=== Your assignment ===
Copy exactly the lines from the start of the material through the line with "# AWS ReStartProgramme". Pictures stay out of the copy.
>>>>
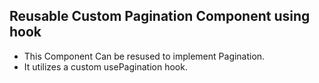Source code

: ## Reusable Custom Pagination Component using hook

- This Component Can be resused to implement Pagination.
- It utilizes a custom usePagination hook.
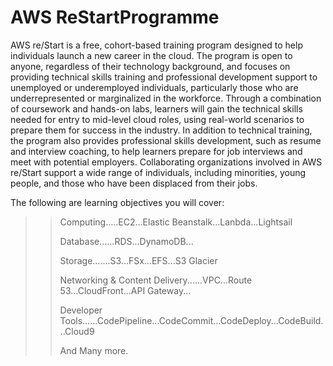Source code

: # AWS ReStartProgramme
AWS re/Start is a free, cohort-based training program designed to help individuals launch a new career in the cloud. The program is open to anyone, regardless of their technology background, and focuses on providing technical skills training and professional development support to unemployed or underemployed individuals, particularly those who are underrepresented or marginalized in the workforce.
Through a combination of coursework and hands-on labs, learners will gain the technical skills needed for entry to mid-level cloud roles, using real-world scenarios to prepare them for success in the industry. In addition to technical training, the program also provides professional skills development, such as resume and interview coaching, to help learners prepare for job interviews and meet with potential employers. Collaborating organizations involved in AWS re/Start support a wide range of individuals, including minorities, young people, and those who have been displaced from their jobs.

The following are learning objectives you will cover:

>> Computing.....EC2...Elastic Beanstalk...Lanbda...Lightsail
>> 
>> Database......RDS...DynamoDB...
>> 
>> Storage.......S3...FSx...EFS...S3 Glacier
>> 
>> Networking & Content Delivery......VPC...Route 53...CloudFront...API Gateway...
>> 
>> Developer Tools......CodePipeline...CodeCommit...CodeDeploy...CodeBuild...Cloud9
>> 
>> And Many more.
<<<<
=== Response to the task ===
Source code

: ## Reusable Custom Pagination Component using hook

- This Component Can be resused to implement Pagination.
- It utilizes a custom usePagination hook.
Source code

: # AWS ReStartProgramme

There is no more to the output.